═══ Data to examine

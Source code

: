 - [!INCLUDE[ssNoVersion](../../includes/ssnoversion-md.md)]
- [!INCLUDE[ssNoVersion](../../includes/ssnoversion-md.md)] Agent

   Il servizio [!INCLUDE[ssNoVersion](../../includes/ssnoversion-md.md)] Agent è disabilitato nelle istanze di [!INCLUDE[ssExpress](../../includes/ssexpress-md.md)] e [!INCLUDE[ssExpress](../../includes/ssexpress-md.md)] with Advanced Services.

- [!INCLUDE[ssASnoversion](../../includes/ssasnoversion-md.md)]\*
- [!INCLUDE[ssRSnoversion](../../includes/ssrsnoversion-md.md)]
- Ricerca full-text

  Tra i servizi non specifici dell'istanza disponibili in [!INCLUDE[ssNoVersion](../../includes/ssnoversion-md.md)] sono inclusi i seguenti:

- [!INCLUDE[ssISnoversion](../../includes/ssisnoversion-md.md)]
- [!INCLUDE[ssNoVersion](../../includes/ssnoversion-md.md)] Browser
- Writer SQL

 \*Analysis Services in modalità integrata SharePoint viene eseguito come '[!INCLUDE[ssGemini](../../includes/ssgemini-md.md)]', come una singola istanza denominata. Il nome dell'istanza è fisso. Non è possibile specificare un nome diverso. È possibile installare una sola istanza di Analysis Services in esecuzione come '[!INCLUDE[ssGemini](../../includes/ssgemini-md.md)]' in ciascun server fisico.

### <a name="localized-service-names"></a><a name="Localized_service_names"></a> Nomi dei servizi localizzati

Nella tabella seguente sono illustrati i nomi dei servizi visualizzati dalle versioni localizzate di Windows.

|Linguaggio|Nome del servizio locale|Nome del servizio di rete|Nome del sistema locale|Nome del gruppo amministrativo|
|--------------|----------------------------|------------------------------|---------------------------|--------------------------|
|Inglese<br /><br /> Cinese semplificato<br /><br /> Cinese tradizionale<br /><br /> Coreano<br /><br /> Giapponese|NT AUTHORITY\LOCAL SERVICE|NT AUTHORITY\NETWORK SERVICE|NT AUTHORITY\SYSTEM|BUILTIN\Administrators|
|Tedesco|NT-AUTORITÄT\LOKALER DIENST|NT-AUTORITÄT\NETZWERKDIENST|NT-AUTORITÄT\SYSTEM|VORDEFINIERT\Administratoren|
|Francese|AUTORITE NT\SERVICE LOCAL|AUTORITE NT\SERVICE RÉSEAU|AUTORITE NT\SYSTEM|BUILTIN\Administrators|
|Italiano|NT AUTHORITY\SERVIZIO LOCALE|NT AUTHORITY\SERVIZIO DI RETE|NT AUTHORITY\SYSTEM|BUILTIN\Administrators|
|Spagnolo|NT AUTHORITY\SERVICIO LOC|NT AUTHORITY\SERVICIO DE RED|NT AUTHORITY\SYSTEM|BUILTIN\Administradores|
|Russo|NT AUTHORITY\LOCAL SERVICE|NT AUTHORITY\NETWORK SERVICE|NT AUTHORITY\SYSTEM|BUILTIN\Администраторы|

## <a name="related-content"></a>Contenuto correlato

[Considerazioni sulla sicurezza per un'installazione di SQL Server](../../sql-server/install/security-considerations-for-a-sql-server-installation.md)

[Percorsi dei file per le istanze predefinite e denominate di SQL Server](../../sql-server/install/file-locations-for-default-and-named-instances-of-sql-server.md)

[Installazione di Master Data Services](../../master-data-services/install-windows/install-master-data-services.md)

══════

● Exercise
Starting with the first line above and ending with the line that holds "- Writer SQL", restate each line word for word and add nothing else.

● Result
Source code

: - [!INCLUDE[ssNoVersion](../../includes/ssnoversion-md.md)]
- [!INCLUDE[ssNoVersion](../../includes/ssnoversion-md.md)] Agent

   Il servizio [!INCLUDE[ssNoVersion](../../includes/ssnoversion-md.md)] Agent è disabilitato nelle istanze di [!INCLUDE[ssExpress](../../includes/ssexpress-md.md)] e [!INCLUDE[ssExpress](../../includes/ssexpress-md.md)] with Advanced Services.

- [!INCLUDE[ssASnoversion](../../includes/ssasnoversion-md.md)]\*
- [!INCLUDE[ssRSnoversion](../../includes/ssrsnoversion-md.md)]
- Ricerca full-text

  Tra i servizi non specifici dell'istanza disponibili in [!INCLUDE[ssNoVersion](../../includes/ssnoversion-md.md)] sono inclusi i seguenti:

- [!INCLUDE[ssISnoversion](../../includes/ssisnoversion-md.md)]
- [!INCLUDE[ssNoVersion](../../includes/ssnoversion-md.md)] Browser
- Writer SQL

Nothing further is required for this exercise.